Luther preaches on the eve of All Saints' Day, 1517, recalling he discovered the gospel of justification by faith alone while on the latrine. He declares someone has to "bell the cat," and posts his Ninety-five Theses. Confronted by Tetzel and Thomas Cardinal Cajetan de Vio at Augsburg in 1518, Cajetan warns that, if Luther does not retract his "errors and sermons", Christian unity would fall. Luther refuses, and Cajetan concludes, "That man hates himself, and if he goes to the stake, Tetzel, you can inscribe it: 'he could only love others.'"

Luther burns the pope's bull Exsurge Domine and has a fit. Praying, he reminds God he is fighting his cause and wonders if God is dead, but concludes God cannot die but only hide.

In the Diet of Worms, Inquisitor Johann von Eck confronts Luther, interrupting his "Here I Stand" speech to warn greedy commoners would be incited to revolt if Luther does not recant. Luther refuses, and the knight exults that Luther could have led a successful revolt but disgustedly recounts Luther advocated the rebels' extermination in his Against the Murderous, Thieving Hordes of Peasants. As Luther declaims this, the emperor and princes leave to repress the revolt.

Luther wanders through a devastated marketplace of slaughtered peasants, responding: "God is the butcher. Address your abuse to him." and references the Sacrifice of Isaac by Abraham, concluding God gives life in the face of death.

Confronted by Staupitz, visiting Martin and his wife Katie, Luther admits the peasants had cause but that mobs are irreligious. Staupitz is relieved to hear Luther was unsure at Worms. Luther prays, "Help my unbelief." Luther asserts that passing air in the devil's face wards him off: going from being anal retentive to being anal expulsive shows one has overcome one's doubts and fears. Luther takes Katie's baby into his pulpit and assures him that "the dark isn't quite as thick as all that," that they should hope that Christ will be true to his word, "A little while and you'll not see me, and then again a little and you shall see me" (John 16:16).

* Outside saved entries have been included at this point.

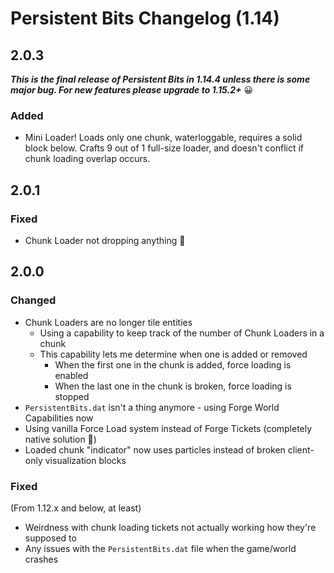 # Persistent Bits Changelog (1.14)

## 2.0.3

***This is the final release of Persistent Bits in 1.14.4 unless there is some major bug. For new features please upgrade to 1.15.2+*** 😀

### Added

- Mini Loader! Loads only one chunk, waterloggable, requires a solid block below. Crafts 9 out of 1 full-size loader, and doesn't conflict if chunk loading overlap occurs.

## 2.0.1

### Fixed

* Chunk Loader not dropping anything 🤔

## 2.0.0

### Changed

* Chunk Loaders are no longer tile entities
  * Using a capability to keep track of the number of Chunk Loaders in a chunk
  * This capability lets me determine when one is added or removed
    * When the first one in the chunk is added, force loading is enabled
    * When the last one in the chunk is broken, force loading is stopped
* `PersistentBits.dat` isn't a thing anymore - using Forge World Capabilities now
* Using vanilla Force Load system instead of Forge Tickets (completely native solution 🙂)
* Loaded chunk "indicator" now uses particles instead of broken client-only visualization blocks

### Fixed

(From 1.12.x and below, at least)

* Weirdness with chunk loading tickets not actually working how they're supposed to
* Any issues with the `PersistentBits.dat` file when the game/world crashes
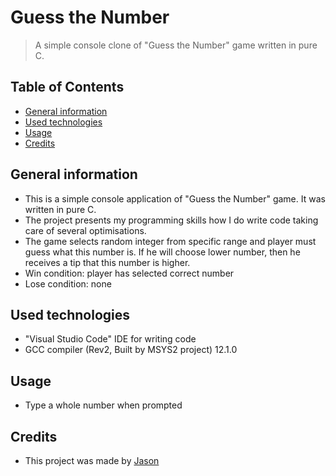 # Guess the Number
> A simple console clone of "Guess the Number" game written in pure C.

## Table of Contents
* [General information](#general-information)
* [Used technologies](#used-technologies)
* [Usage](#usage)
* [Credits](#credits)

## General information
- This is a simple console application of "Guess the Number" game. It was written in pure C.
- The project presents my programming skills how I do write code taking care of several optimisations.
- The game selects random integer from specific range and player must guess what this number is. If he will choose lower number, then he receives a tip that this number is higher.
- Win condition: player has selected correct number
- Lose condition: none

## Used technologies
- "Visual Studio Code" IDE for writing code
- GCC compiler (Rev2, Built by MSYS2 project) 12.1.0

## Usage
- Type a whole number when prompted

## Credits
- This project was made by [Jason](https://jasonxiii.pl "Jason. Gry, muzyka, kursy, artykuły, programy i filmy!")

==Historical inconsistencies==
- Johann Tetzel represented as being present at Luther's meeting in 1518 with Cardinal Cajetan (de Vio) at Augsburg though he was not present.
- Johann von Staupitz is represented as alive in 1526 though he had died in 1524.

==Reception==
Nora Sayre, writing in The New York Times, had kind words for Keach's, Magee's, Badel's, and Griffith's performances, but was troubled by changes made in the transition from stage to screen:The Brechtian aspects of the play have been muted, and we're left with a conventional religious drama — hardly what the playwright wrought. Also, various key lines have vanished from certain scenes, only to pop up in others, and a minor character has been converted into a ponderous narrator. No doubt, clarity was intended. Cliché is the result.